Le metteur en scène américain aura été très présent sur les scènes lyriques françaises et notamment parisiennes, avec plusieurs spectacles majeurs présentés à l’Opéra de Paris (Madama Butterfly, La Flûte enchantée, Medea de Gavin Bryars, La Femme sans ombre, The Temptation of Saint Anthony de Bernice Johnson Reagon, Le Couronnement de Poppée ou encore, tout récemment une Turandot importée de Madrid, sans parler du merveilleux Pelléas et Mélisande de 1997, dont on espère un retour au Palais Garnier pour lequel il avait été conçu). On se souvient également d’une formidable Tétralogie présentée au Châtelet lors de la saison 2005-2006 – et d’un plus dispensable Voyage d’hiver avec Jessye Norman, toujours au Châtelet, en 2001…

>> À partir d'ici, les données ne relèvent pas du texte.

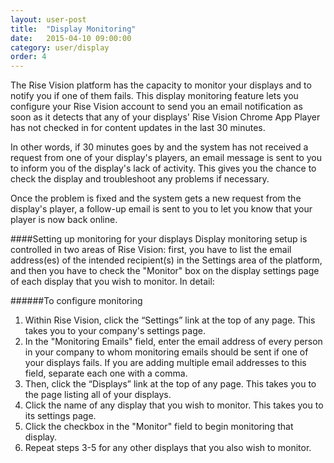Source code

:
 ```yaml
---
layout: user-post
title:  "Display Monitoring"
date:   2015-04-10 09:00:00
category: user/display
order: 4
---
```


The Rise Vision platform has the capacity to monitor your displays and to notify you if one of them fails. This display monitoring feature lets you configure your Rise Vision account to send you an email notification as soon as it detects that any of your displays' Rise Vision Chrome App Player has not checked in for content updates in the last 30 minutes.

In other words, if 30 minutes goes by and the system has not received a request from one of your display's players, an email message is sent to you to inform you of the display's lack of activity. This gives you the chance to check the display and troubleshoot any problems if necessary.

Once the problem is fixed and the system gets a new request from the display's player, a follow-up email is sent to you to let you know that your player is now back online.

####Setting up monitoring for your displays
Display monitoring setup is controlled in two areas of Rise Vision: first, you have to list the email address(es) of the intended recipient(s) in the Settings area of the platform, and then you have to check the "Monitor" box on the display settings page of each display that you wish to monitor. In detail:

######To configure monitoring

1. Within Rise Vision, click the “Settings” link at the top of any page. This takes you to your company's settings page.
2. In the "Monitoring Emails" field, enter the email address of every person in your company to whom monitoring emails should be sent if one of your displays fails. If you are adding multiple email addresses to this field, separate each one with a comma.
3. Then, click the “Displays” link at the top of any page. This takes you to the page listing all of your displays.
4. Click the name of any display that you wish to monitor. This takes you to its settings page.
5. Click the checkbox in the "Monitor" field to begin monitoring that display.
6. Repeat steps 3-5 for any other displays that you also wish to monitor.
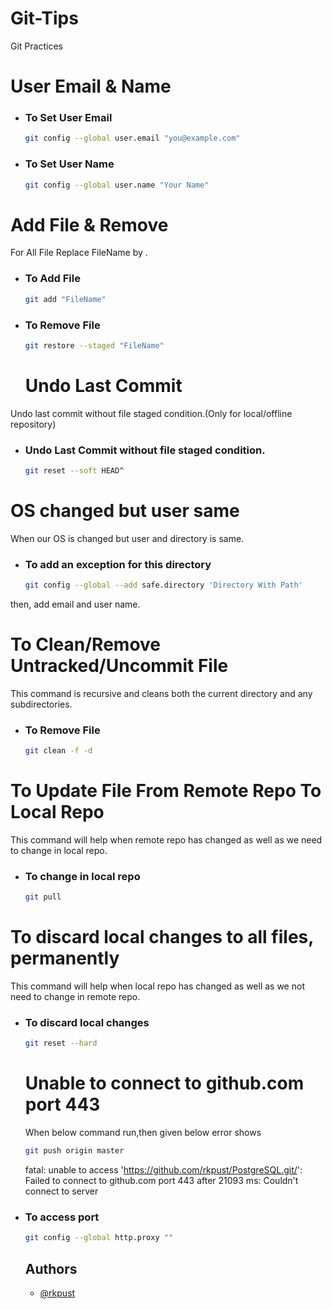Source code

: # Git-Tips
Git Practices 


# User Email & Name 
- ### To Set User Email
  ```bash
  git config --global user.email "you@example.com"
  ```
- ### To Set User Name
  ```bash
  git config --global user.name "Your Name"
  ```
  
# Add File & Remove
For All File Replace FileName by .
- ### To Add File
  ```bash
  git add "FileName"
  ```
- ### To Remove File
  ```bash
  git restore --staged "FileName"
  ```
  
  # Undo Last Commit
Undo last commit without file staged condition.(Only for local/offline repository)
- ### Undo Last Commit without file staged condition.
  ```bash
  git reset --soft HEAD^
  ```
  
# OS changed but user same
When our OS is changed but user and directory is same.
- ### To add an exception for this directory
  ```bash
  git config --global --add safe.directory 'Directory With Path'
  ```
then, add email and user name.
  
# To Clean/Remove Untracked/Uncommit File
 This command is recursive and cleans both the current directory and any subdirectories.
- ### To Remove File
  ```bash
  git clean -f -d
  ``` 
# To Update File From Remote Repo To Local Repo
 This command will help when remote repo has changed as well as we need to change in local repo.
- ### To change in local repo
  ```bash
  git pull
  ```
# To discard local changes to all files, permanently
 This command will help when local repo has changed as well as we not need to change in remote repo.
- ### To discard local changes
  ```bash
  git reset --hard
  ```

  # Unable to connect to github.com port 443
  When below command run,then given below error shows
  ```bash
  git push origin master
  ```
  fatal: unable to access 'https://github.com/rkpust/PostgreSQL.git/': Failed to connect to github.com port 443 after 21093 ms: Couldn't connect to server
- ### To access port
  ```bash
  git config --global http.proxy ""
  ```

  ## Authors

  - [@rkpust](https://www.github.com/rkpust)
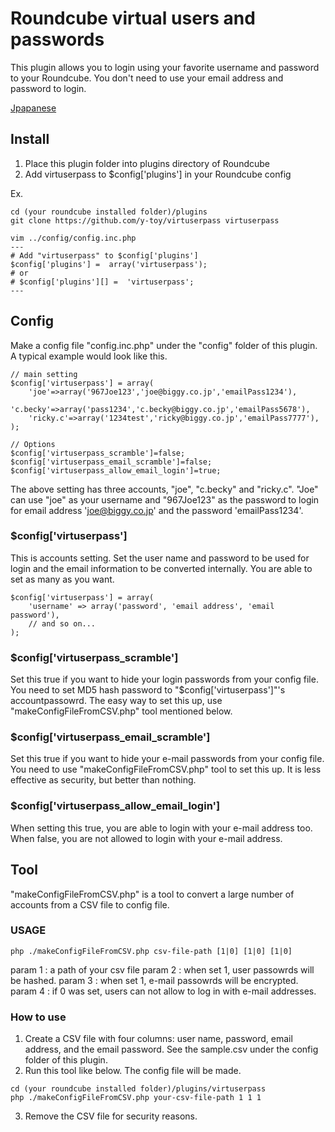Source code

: # Roundcube virtual users and passwords
This plugin allows you to login using your favorite username and password to your Roundcube. You don't need to use your email address and password to login.

[Jpapanese](https://blog.gogodiet.net/itsupport/272/2022/01/24/)

## Install
1. Place this plugin folder into plugins directory of Roundcube
2. Add virtuserpass to $config['plugins'] in your Roundcube config

Ex.
```
cd (your roundcube installed folder)/plugins
git clone https://github.com/y-toy/virtuserpass virtuserpass

vim ../config/config.inc.php
---
# Add "virtuserpass" to $config['plugins']
$config['plugins'] =  array('virtuserpass');
# or
# $config['plugins'][] =  'virtuserpass';
---
```
## Config

Make a config file "config.inc.php" under the "config" folder of this plugin.
A typical example would look like this.
```
// main setting
$config['virtuserpass'] = array(
	'joe'=>array('967Joe123','joe@biggy.co.jp','emailPass1234'),
	'c.becky'=>array('pass1234','c.becky@biggy.co.jp','emailPass5678'),
	'ricky.c'=>array('1234test','ricky@biggy.co.jp','emailPass7777'),
);

// Options
$config['virtuserpass_scramble']=false;
$config['virtuserpass_email_scramble']=false;
$config['virtuserpass_allow_email_login']=true;
```
The above setting has three accounts, "joe", "c.becky" and "ricky.c". "Joe" can use "joe" as your username and "967Joe123" as the password to login for email address 'joe@biggy.co.jp' and the password 'emailPass1234'.

### $config['virtuserpass']
This is accounts setting. Set the user name and password to be used for login and the email information to be converted internally. You are able to set as many as you want.
```
$config['virtuserpass'] = array(
	'username' => array('password', 'email address', 'email password'),
	// and so on...
);
```

### $config['virtuserpass_scramble']
Set this true if you want to hide your login passwords from your config file. You need to set MD5 hash password to "$config['virtuserpass']"'s accountpassowrd. The easy way to set this up, use "makeConfigFileFromCSV.php" tool mentioned below.

### $config['virtuserpass_email_scramble']
Set this true if you want to hide your e-mail passwords from your config file. You need to use "makeConfigFileFromCSV.php" tool to set this up. It is less effective as security, but better than nothing.

### $config['virtuserpass_allow_email_login']
When setting this true, you are able to login with your e-mail address too.
When false, you are not allowed to login with your e-mail address.

## Tool
"makeConfigFileFromCSV.php" is a tool to convert a large number of accounts from a CSV file to config file.

### USAGE
```
php ./makeConfigFileFromCSV.php csv-file-path [1|0] [1|0] [1|0]
```
param 1 : a path of your csv file
param 2 : when set 1, user passowrds will be hashed.
param 3 : when set 1, e-mail passowrds will be encrypted.
param 4 : if 0 was set, users can not allow to log in with e-mail addresses.


### How to use
1. Create a CSV file with four columns: user name, password, email address, and the email password. See the sample.csv under the config folder of this plugin.
2. Run this tool like below. The config file will be made.
```
cd (your roundcube installed folder)/plugins/virtuserpass
php ./makeConfigFileFromCSV.php your-csv-file-path 1 1 1
```
3. Remove the CSV file for security reasons.
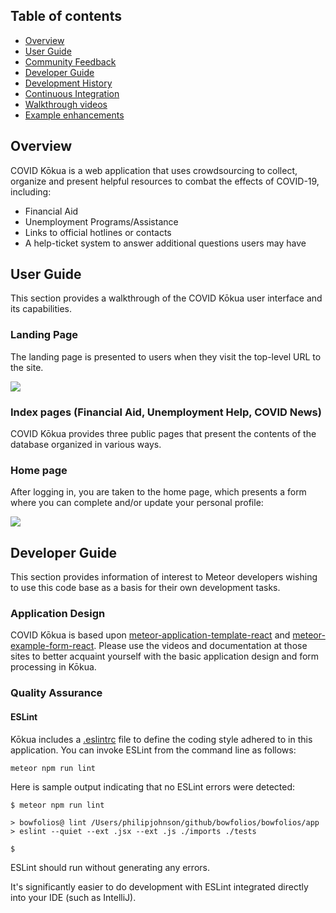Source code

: ## Table of contents

* [Overview](#overview)
* [User Guide](#user-guide)
* [Community Feedback](#community-feedback)
* [Developer Guide](#developer-guide)
* [Development History](#development-history)
* [Continuous Integration](#continuous-integration)
* [Walkthrough videos](#walkthrough-videos)
* [Example enhancements](#example-enhancements)

## Overview

COVID Kōkua is a web application that uses crowdsourcing to collect, organize and present helpful resources to combat the effects of COVID-19, including:

- Financial Aid
- Unemployment Programs/Assistance
- Links to official hotlines or contacts
- A help-ticket system to answer additional questions users may have

## User Guide

This section provides a walkthrough of the COVID Kōkua user interface and its capabilities.

### Landing Page

The landing page is presented to users when they visit the top-level URL to the site.

![](images/landing-page.png)

### Index pages (Financial Aid, Unemployment Help, COVID News)

COVID Kōkua provides three public pages that present the contents of the database organized in various ways.

### Home page

After logging in, you are taken to the home page, which presents a form where you can complete and/or update your personal profile:

![](images/home-page.png)

## Developer Guide

This section provides information of interest to Meteor developers wishing to use this code base as a basis for their own development tasks.


### Application Design

COVID Kōkua is based upon [meteor-application-template-react](https://ics-software-engineering.github.io/meteor-application-template-react/) and [meteor-example-form-react](https://ics-software-engineering.github.io/meteor-example-form-react/). Please use the videos and documentation at those sites to better acquaint yourself with the basic application design and form processing in Kōkua.


### Quality Assurance

#### ESLint

Kōkua includes a [.eslintrc](https://github.com/bowfolios/bowfolios/blob/master/app/.eslintrc) file to define the coding style adhered to in this application. You can invoke ESLint from the command line as follows:

```
meteor npm run lint
```

Here is sample output indicating that no ESLint errors were detected:

```
$ meteor npm run lint

> bowfolios@ lint /Users/philipjohnson/github/bowfolios/bowfolios/app
> eslint --quiet --ext .jsx --ext .js ./imports ./tests

$
```

ESLint should run without generating any errors.

It's significantly easier to do development with ESLint integrated directly into your IDE (such as IntelliJ).
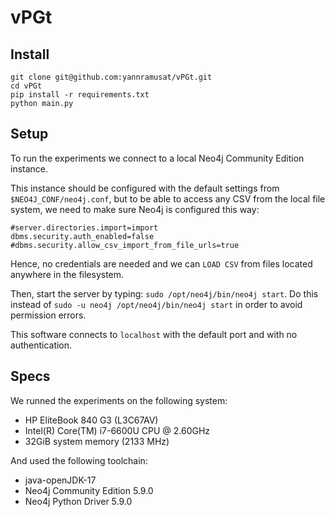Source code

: # vPGt

## Install

```
git clone git@github.com:yannramusat/vPGt.git
cd vPGt
pip install -r requirements.txt
python main.py
```

## Setup 

To run the experiments we connect to a local Neo4j Community Edition instance. 

This instance should be configured with the default settings from `$NEO4J_CONF/neo4j.conf`, 
but to be able to access any CSV from the local file system, we need to make sure Neo4j is configured this way:
```
#server.directories.import=import
dbms.security.auth_enabled=false
#dbms.security.allow_csv_import_from_file_urls=true
```

Hence, no credentials are needed and we can `LOAD CSV` from files located anywhere in the filesystem.

Then, start the server by typing: `sudo /opt/neo4j/bin/neo4j start`.
Do this instead of `sudo -u neo4j /opt/neo4j/bin/neo4j start` in order to avoid permission errors.

This software connects to `localhost` with the default port and with no authentication.

## Specs

We runned the experiments on the following system: 
* HP EliteBook 840 G3 (L3C67AV)
* Intel(R) Core(TM) i7-6600U CPU @ 2.60GHz
* 32GiB system memory (2133 MHz)

And used the following toolchain:
* java-openJDK-17
* Neo4j Community Edition 5.9.0
* Neo4j Python Driver 5.9.0




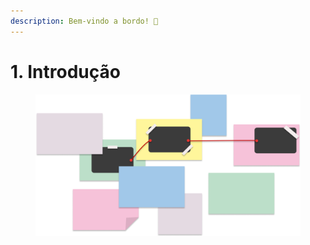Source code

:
 ```yaml
---
description: Bem-vindo a bordo! 🚀
---
```


# 1. Introdução

<figure><img src="../.gitbook/assets/image (1) (1).png" alt=""><figcaption></figcaption></figure>
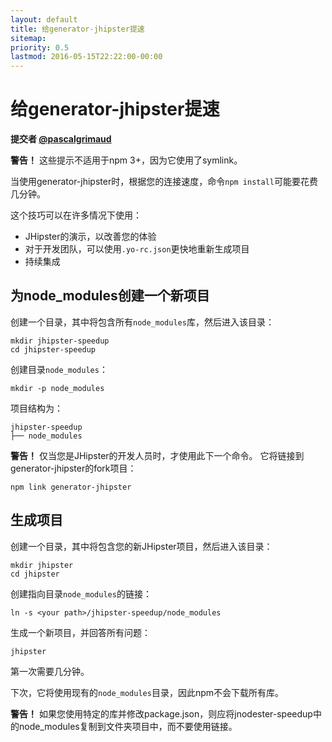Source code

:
 ```yaml
---
layout: default
title: 给generator-jhipster提速
sitemap:
priority: 0.5
lastmod: 2016-05-15T22:22:00-00:00
---
```


# 给generator-jhipster提速

__提交者 [@pascalgrimaud](https://github.com/pascalgrimaud)__

**警告！** 这些提示不适用于npm 3+，因为它使用了symlink。

当使用generator-jhipster时，根据您的连接速度，命令`npm install`可能要花费几分钟。

这个技巧可以在许多情况下使用：

- JHipster的演示，以改善您的体验
- 对于开发团队，可以使用`.yo-rc.json`更快地重新生成项目
- 持续集成

## 为node_modules创建一个新项目

创建一个目录，其中将包含所有`node_modules`库，然后进入该目录：

```
mkdir jhipster-speedup
cd jhipster-speedup
```

创建目录`node_modules`：

```
mkdir -p node_modules
```

项目结构为：

    jhipster-speedup
    ├── node_modules


**警告！** 仅当您是JHipster的开发人员时，才使用此下一个命令。 它将链接到generator-jhipster的fork项目：

```
npm link generator-jhipster
```

## 生成项目

创建一个目录，其中将包含您的新JHipster项目，然后进入该目录：

```
mkdir jhipster
cd jhipster
```

创建指向目录`node_modules`的链接：

```
ln -s <your path>/jhipster-speedup/node_modules
```

生成一个新项目，并回答所有问题：

```
jhipster
```

第一次需要几分钟。

下次，它将使用现有的`node_modules`目录，因此npm不会下载所有库。

**警告！** 如果您使用特定的库并修改package.json，则应将jnodester-speedup中的node_modules复制到文件夹项目中，而不要使用链接。
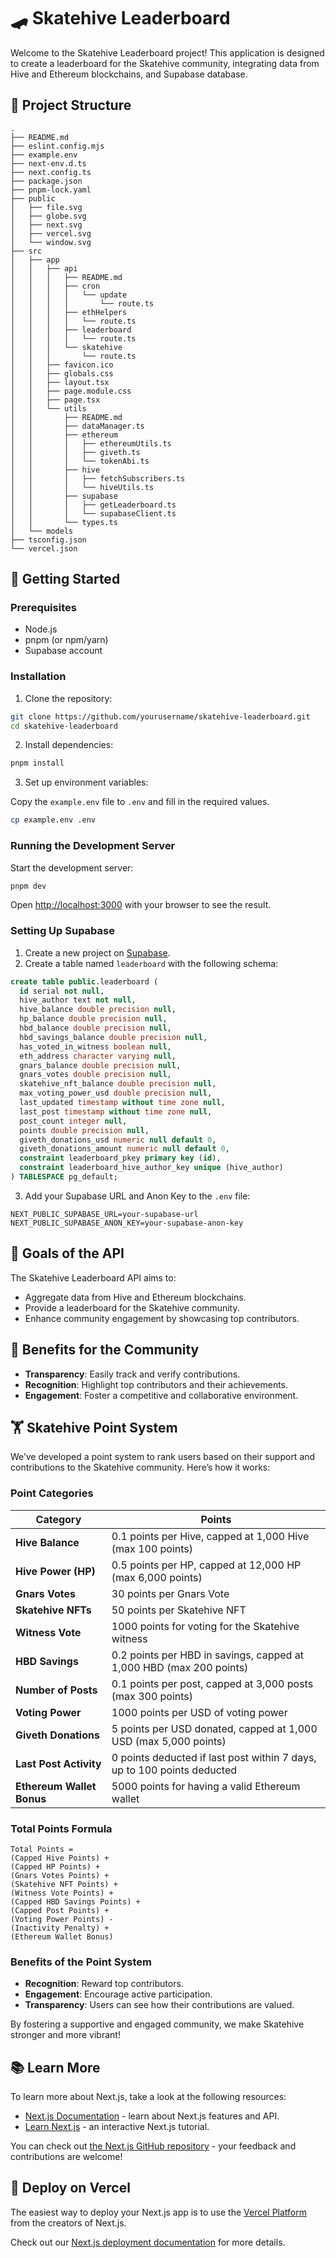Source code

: # 🛹 Skatehive Leaderboard

Welcome to the Skatehive Leaderboard project! This application is designed to create a leaderboard for the Skatehive community, integrating data from Hive and Ethereum blockchains, and Supabase database.

## 📁 Project Structure

```
.
├── README.md
├── eslint.config.mjs
├── example.env
├── next-env.d.ts
├── next.config.ts
├── package.json
├── pnpm-lock.yaml
├── public
│   ├── file.svg
│   ├── globe.svg
│   ├── next.svg
│   ├── vercel.svg
│   └── window.svg
├── src
│   ├── app
│   │   ├── api
│   │   │   ├── README.md
│   │   │   ├── cron
│   │   │   │   └── update
│   │   │   │       └── route.ts
│   │   │   ├── ethHelpers
│   │   │   │   └── route.ts
│   │   │   ├── leaderboard
│   │   │   │   └── route.ts
│   │   │   └── skatehive
│   │   │       └── route.ts
│   │   ├── favicon.ico
│   │   ├── globals.css
│   │   ├── layout.tsx
│   │   ├── page.module.css
│   │   ├── page.tsx
│   │   └── utils
│   │       ├── README.md
│   │       ├── dataManager.ts
│   │       ├── ethereum
│   │       │   ├── ethereumUtils.ts
│   │       │   ├── giveth.ts
│   │       │   └── tokenAbi.ts
│   │       ├── hive
│   │       │   ├── fetchSubscribers.ts
│   │       │   └── hiveUtils.ts
│   │       ├── supabase
│   │       │   ├── getLeaderboard.ts
│   │       │   └── supabaseClient.ts
│   │       └── types.ts
│   └── models
├── tsconfig.json
└── vercel.json
```

## 🚀 Getting Started

### Prerequisites

- Node.js
- pnpm (or npm/yarn)
- Supabase account

### Installation

1. Clone the repository:

```bash
git clone https://github.com/yourusername/skatehive-leaderboard.git
cd skatehive-leaderboard
```

2. Install dependencies:

```bash
pnpm install
```

3. Set up environment variables:

Copy the `example.env` file to `.env` and fill in the required values.

```bash
cp example.env .env
```

### Running the Development Server

Start the development server:

```bash
pnpm dev
```

Open [http://localhost:3000](http://localhost:3000) with your browser to see the result.

### Setting Up Supabase

1. Create a new project on [Supabase](https://supabase.com/).
2. Create a table named `leaderboard` with the following schema:

```sql
create table public.leaderboard (
  id serial not null,
  hive_author text not null,
  hive_balance double precision null,
  hp_balance double precision null,
  hbd_balance double precision null,
  hbd_savings_balance double precision null,
  has_voted_in_witness boolean null,
  eth_address character varying null,
  gnars_balance double precision null,
  gnars_votes double precision null,
  skatehive_nft_balance double precision null,
  max_voting_power_usd double precision null,
  last_updated timestamp without time zone null,
  last_post timestamp without time zone null,
  post_count integer null,
  points double precision null,
  giveth_donations_usd numeric null default 0,
  giveth_donations_amount numeric null default 0,
  constraint leaderboard_pkey primary key (id),
  constraint leaderboard_hive_author_key unique (hive_author)
) TABLESPACE pg_default;
```

3. Add your Supabase URL and Anon Key to the `.env` file:

```env
NEXT_PUBLIC_SUPABASE_URL=your-supabase-url
NEXT_PUBLIC_SUPABASE_ANON_KEY=your-supabase-anon-key
```

## 🎯 Goals of the API

The Skatehive Leaderboard API aims to:

- Aggregate data from Hive and Ethereum blockchains.
- Provide a leaderboard for the Skatehive community.
- Enhance community engagement by showcasing top contributors.

## 🌟 Benefits for the Community

- **Transparency**: Easily track and verify contributions.
- **Recognition**: Highlight top contributors and their achievements.
- **Engagement**: Foster a competitive and collaborative environment.

## 🏋️ Skatehive Point System

We’ve developed a point system to rank users based on their support and contributions to the Skatehive community. Here’s how it works:

### **Point Categories**
| **Category**              | **Points**                                                                 |
|---------------------------|----------------------------------------------------------------------------|
| **Hive Balance**          | 0.1 points per Hive, capped at 1,000 Hive (max 100 points)                 |
| **Hive Power (HP)**       | 0.5 points per HP, capped at 12,000 HP (max 6,000 points)                  |
| **Gnars Votes**           | 30 points per Gnars Vote                                                   |
| **Skatehive NFTs**        | 50 points per Skatehive NFT                                                |
| **Witness Vote**          | 1000 points for voting for the Skatehive witness                           |
| **HBD Savings**           | 0.2 points per HBD in savings, capped at 1,000 HBD (max 200 points)        |
| **Number of Posts**       | 0.1 points per post, capped at 3,000 posts (max 300 points)                |
| **Voting Power**          | 1000 points per USD of voting power                                        |
| **Giveth Donations**      | 5 points per USD donated, capped at 1,000 USD (max 5,000 points)           |
| **Last Post Activity**    | 0 points deducted if last post within 7 days, up to 100 points deducted    |
| **Ethereum Wallet Bonus** | 5000 points for having a valid Ethereum wallet                             |

### **Total Points Formula**

```
Total Points =
(Capped Hive Points) +
(Capped HP Points) +
(Gnars Votes Points) +
(Skatehive NFT Points) +
(Witness Vote Points) +
(Capped HBD Savings Points) +
(Capped Post Points) +
(Voting Power Points) -
(Inactivity Penalty) +
(Ethereum Wallet Bonus)
```

### **Benefits of the Point System**

- **Recognition**: Reward top contributors.
- **Engagement**: Encourage active participation.
- **Transparency**: Users can see how their contributions are valued.

By fostering a supportive and engaged community, we make Skatehive stronger and more vibrant!

## 📚 Learn More

To learn more about Next.js, take a look at the following resources:

- [Next.js Documentation](https://nextjs.org/docs) - learn about Next.js features and API.
- [Learn Next.js](https://nextjs.org/learn) - an interactive Next.js tutorial.

You can check out [the Next.js GitHub repository](https://github.com/vercel/next.js) - your feedback and contributions are welcome!

## 🚀 Deploy on Vercel

The easiest way to deploy your Next.js app is to use the [Vercel Platform](https://vercel.com/new?utm_medium=default-template&filter=next.js&utm_source=create-next-app&utm_campaign=create-next-app-readme) from the creators of Next.js.

Check out our [Next.js deployment documentation](https://nextjs.org/docs/app/building-your-application/deploying) for more details.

Turandot à l’Opéra de Paris – © Charles-Duprat-OnP

Au-delà du succès de sa Butterfly, devenue un classique, Bob Wilson est loin d’avoir fait l’unanimité dans le monde de l’opéra. On se souvient par exemple de la bronca soulevée par la première de sa Flûte enchantée (27 juin 1991), avant de revenir (et de trouver son public) dans une version assagie quelques années plus tard. Plusieurs raisons expliquent probablement le fait qu’une partie du public et de la critique soient toujours restés réfractaires à son art. Trop novateurs pour satisfaire les partisans d’une lecture littérale des livrets, son langage et son esthétique vont par ailleurs à contre-courant des tendances de la mise en scène de la fin du XXe et du début du XXIe siècles, lesquels mettent assez souvent un point d’honneur à privilégier sur scène l’esthétique de la laideur (imaginant ainsi, peut-être, tordre le cou à l’image d’ « art bourgeois » véhiculée par l’opéra ?) Rien de tel bien sûr chez Bob Wilson, dont les scénographies, les costumes, les décors sont le plus souvent d’une beauté stupéfiante, suscitant ainsi les accusations d’art « bling-bling » (ou bobo, au choix). Par ailleurs, à l’heure où tant de metteurs en scène imposent leur propre lecture de l’œuvre ou soulignent de façon souvent un peu puérile les liens qu’entretient l’œuvre avec l’actualité, Bob Wilson n’impose rien mais parie sur l’intelligence du spectateur : soulignant les lignes de force de l’intrigue ou un bouleversement dans les émotions ressenties par tel ou tel personnage – par l’irruption brutale d’une lumière, un geste discret mais inattendu, un changement subit de couleur dans l’éclairage –, il offre au spectateur un superbe écrin à partir duquel celui-ci pourra librement construire son interprétation, tirer ses propres conclusions, établir de lui-même des rapprochements avec son vécu ou le monde qui l’entoure : bref, il lui offre un espace de liberté – à mille lieues des lectures auxquelles, de façon souvent brutale et infantilisante, on est sommé d’adhérer. C’est, sans doute, ce qui assurera aux créations de Bob Wilson leur longévité, quand tant de spectacles, pourtant créés il y a seulement une dizaine d’années, paraissent d’ores et déjà datés et obsolètes dans l’interprétation qu’ils proposent.    

Bob Wilson nous a quittés ce 31 juillet 2025. Il avait 83 ans.